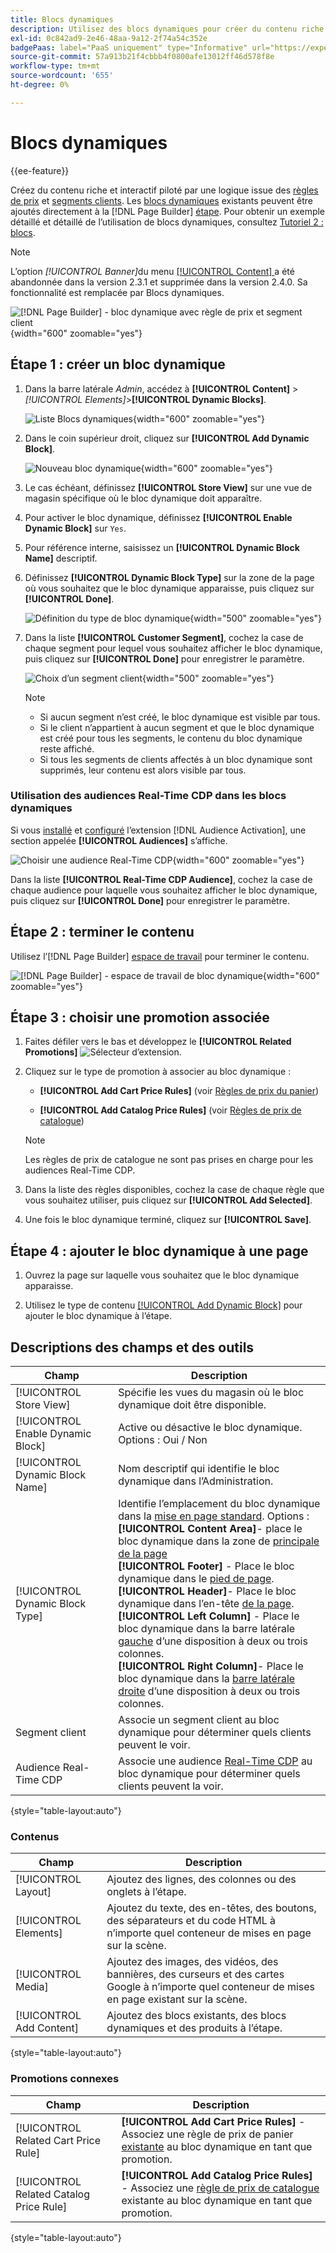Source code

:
 ```yaml
---
title: Blocs dynamiques
description: Utilisez des blocs dynamiques pour créer du contenu riche et interactif qui est piloté par la logique des règles de prix et des segments de clientèle.
exl-id: 0c842ad9-2e46-48aa-9a12-2f74a54c352e
badgePaas: label="PaaS uniquement" type="Informative" url="https://experienceleague.adobe.com/fr/docs/commerce/user-guides/product-solutions" tooltip="S’applique uniquement aux projets Adobe Commerce on Cloud (infrastructure PaaS gérée par Adobe) et aux projets On-premise."
source-git-commit: 57a913b21f4cbbb4f0800afe13012ff46d578f8e
workflow-type: tm+mt
source-wordcount: '655'
ht-degree: 0%

---
```


# Blocs dynamiques

{{ee-feature}}

Créez du contenu riche et interactif piloté par une logique issue des [règles de prix](../merchandising-promotions/introduction.md#price-rules) et [segments clients](../customers/customer-segments.md). Les [blocs dynamiques](../page-builder/dynamic-block.md) existants peuvent être ajoutés directement à la [!DNL Page Builder] [étape](../page-builder/workspace.md). Pour obtenir un exemple détaillé et détaillé de l’utilisation de blocs dynamiques, consultez [Tutoriel 2 : blocs](../page-builder/2-blocks.md).

>[!NOTE]
>
>L’option _[!UICONTROL Banner]_&#x200B;du menu [[!UICONTROL Content] ](content-menu.md) a été abandonnée dans la version 2.3.1 et supprimée dans la version 2.4.0. Sa fonctionnalité est remplacée par Blocs dynamiques.

![[!DNL Page Builder] - bloc dynamique avec règle de prix et segment client](../page-builder/assets/pb-tutorial2-dynamic-block-storefront.png){width="600" zoomable="yes"}

## Étape 1 : créer un bloc dynamique

1. Dans la barre latérale _Admin_, accédez à **[!UICONTROL Content]** > _[!UICONTROL Elements]_>**[!UICONTROL Dynamic Blocks]**.

   ![Liste Blocs dynamiques](../page-builder/assets/pb-tutorial2-block-dynamic-add.png){width="600" zoomable="yes"}

1. Dans le coin supérieur droit, cliquez sur **[!UICONTROL Add Dynamic Block]**.

   ![Nouveau bloc dynamique](../page-builder/assets/pb-tutorial2-block-dynamic-new.png){width="600" zoomable="yes"}

1. Le cas échéant, définissez **[!UICONTROL Store View]** sur une vue de magasin spécifique où le bloc dynamique doit apparaître.

1. Pour activer le bloc dynamique, définissez **[!UICONTROL Enable Dynamic Block]** sur `Yes`.

1. Pour référence interne, saisissez un **[!UICONTROL Dynamic Block Name]** descriptif.

1. Définissez **[!UICONTROL Dynamic Block Type]** sur la zone de la page où vous souhaitez que le bloc dynamique apparaisse, puis cliquez sur **[!UICONTROL Done]**.

   ![Définition du type de bloc dynamique](../page-builder/assets/pb-dynamic-block-type.png){width="500" zoomable="yes"}

1. Dans la liste **[!UICONTROL Customer Segment]**, cochez la case de chaque segment pour lequel vous souhaitez afficher le bloc dynamique, puis cliquez sur **[!UICONTROL Done]** pour enregistrer le paramètre.

   ![Choix d’un segment client](../page-builder/assets/pb-dynamic-block-customer-segment.png){width="500" zoomable="yes"}

   >[!NOTE]
   >
   >- Si aucun segment n’est créé, le bloc dynamique est visible par tous.
   >- Si le client n’appartient à aucun segment et que le bloc dynamique est créé pour tous les segments, le contenu du bloc dynamique reste affiché.
   >- Si tous les segments de clients affectés à un bloc dynamique sont supprimés, leur contenu est alors visible par tous.

### Utilisation des audiences Real-Time CDP dans les blocs dynamiques

Si vous [installé](../customers/audience-activation.md#install-the-extension) et [configuré](../customers/audience-activation.md#configure-the-extension) l’extension [!DNL Audience Activation], une section appelée **[!UICONTROL Audiences]** s’affiche.

![Choisir une audience Real-Time CDP](./assets/dynamic-block-rtcdp.png){width="600" zoomable="yes"}

Dans la liste **[!UICONTROL Real-Time CDP Audience]**, cochez la case de chaque audience pour laquelle vous souhaitez afficher le bloc dynamique, puis cliquez sur **[!UICONTROL Done]** pour enregistrer le paramètre.

## Étape 2 : terminer le contenu

Utilisez l’[!DNL Page Builder] [espace de travail](../page-builder/workspace.md) pour terminer le contenu.

![[!DNL Page Builder] - espace de travail de bloc dynamique](../page-builder/assets/pb-dynamic-block-workspace.png){width="600" zoomable="yes"}

## Étape 3 : choisir une promotion associée

1. Faites défiler vers le bas et développez le **[!UICONTROL Related Promotions]** ![Sélecteur d’extension](../assets/icon-display-expand.png).

1. Cliquez sur le type de promotion à associer au bloc dynamique :

   - **[!UICONTROL Add Cart Price Rules]** (voir [Règles de prix du panier](../merchandising-promotions/price-rules-cart.md))

   - **[!UICONTROL Add Catalog Price Rules]** (voir [Règles de prix de catalogue](../merchandising-promotions/price-rules-catalog.md))

   >[!NOTE]
   >
   >Les règles de prix de catalogue ne sont pas prises en charge pour les audiences Real-Time CDP.

1. Dans la liste des règles disponibles, cochez la case de chaque règle que vous souhaitez utiliser, puis cliquez sur **[!UICONTROL Add Selected]**.

1. Une fois le bloc dynamique terminé, cliquez sur **[!UICONTROL Save]**.

## Étape 4 : ajouter le bloc dynamique à une page

1. Ouvrez la page sur laquelle vous souhaitez que le bloc dynamique apparaisse.

1. Utilisez le type de contenu [[!UICONTROL Add Dynamic Block]](../page-builder/dynamic-block.md) pour ajouter le bloc dynamique à l’étape.

## Descriptions des champs et des outils

| Champ | Description |
|--- |--- |
| [!UICONTROL Store View] | Spécifie les vues du magasin où le bloc dynamique doit être disponible. |
| [!UICONTROL Enable Dynamic Block] | Active ou désactive le bloc dynamique. Options : Oui / Non |
| [!UICONTROL Dynamic Block Name] | Nom descriptif qui identifie le bloc dynamique dans l’Administration. |
| [!UICONTROL Dynamic Block Type] | Identifie l’emplacement du bloc dynamique dans la [mise en page standard](layout-updates.md). Options : <br/>**[!UICONTROL Content Area]**- place le bloc dynamique dans la zone de [ principale de la page](layout-updates.md)<br/>**[!UICONTROL Footer]** - Place le bloc dynamique dans le [pied de page](page-setup.md#footer). <br/>**[!UICONTROL Header]**- Place le bloc dynamique dans l’en-tête [de la page](page-setup.md#header).<br/>**[!UICONTROL Left Column]** - Place le bloc dynamique dans la barre latérale [gauche](page-layout.md#standard-page-layouts) d’une disposition à deux ou trois colonnes. <br/>**[!UICONTROL Right Column]**- Place le bloc dynamique dans la [barre latérale droite](page-layout.md#standard-page-layouts) d’une disposition à deux ou trois colonnes. |
| Segment client | Associe un segment client au bloc dynamique pour déterminer quels clients peuvent le voir. |
| Audience Real-Time CDP | Associe une audience [Real-Time CDP](../customers/audience-activation.md) au bloc dynamique pour déterminer quels clients peuvent la voir. |

{style="table-layout:auto"}

### Contenus

| Champ | Description |
|--- |--- |
| [!UICONTROL Layout] | Ajoutez des lignes, des colonnes ou des onglets à l’étape. |
| [!UICONTROL Elements] | Ajoutez du texte, des en-têtes, des boutons, des séparateurs et du code HTML à n’importe quel conteneur de mises en page sur la scène. |
| [!UICONTROL Media] | Ajoutez des images, des vidéos, des bannières, des curseurs et des cartes Google à n’importe quel conteneur de mises en page existant sur la scène. |
| [!UICONTROL Add Content] | Ajoutez des blocs existants, des blocs dynamiques et des produits à l’étape. |

{style="table-layout:auto"}

### Promotions connexes

| Champ | Description |
|--- |--- |
| [!UICONTROL Related Cart Price Rule] | **[!UICONTROL Add Cart Price Rules]** - Associez une règle de prix de panier [ existante](../merchandising-promotions/price-rules-cart.md) au bloc dynamique en tant que promotion. |
| [!UICONTROL Related Catalog Price Rule] | **[!UICONTROL Add Catalog Price Rules]** - Associez une [règle de prix de catalogue](../merchandising-promotions/price-rules-catalog.md) existante au bloc dynamique en tant que promotion. |

{style="table-layout:auto"}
● ● ● ● ●
> [Task objective]: Copy out each line of the data in which the word "Ajoutez" appears.

> [Answer below]:
| [!UICONTROL Layout] | Ajoutez des lignes, des colonnes ou des onglets à l’étape. |
| [!UICONTROL Elements] | Ajoutez du texte, des en-têtes, des boutons, des séparateurs et du code HTML à n’importe quel conteneur de mises en page sur la scène. |
| [!UICONTROL Media] | Ajoutez des images, des vidéos, des bannières, des curseurs et des cartes Google à n’importe quel conteneur de mises en page existant sur la scène. |
| [!UICONTROL Add Content] | Ajoutez des blocs existants, des blocs dynamiques et des produits à l’étape. |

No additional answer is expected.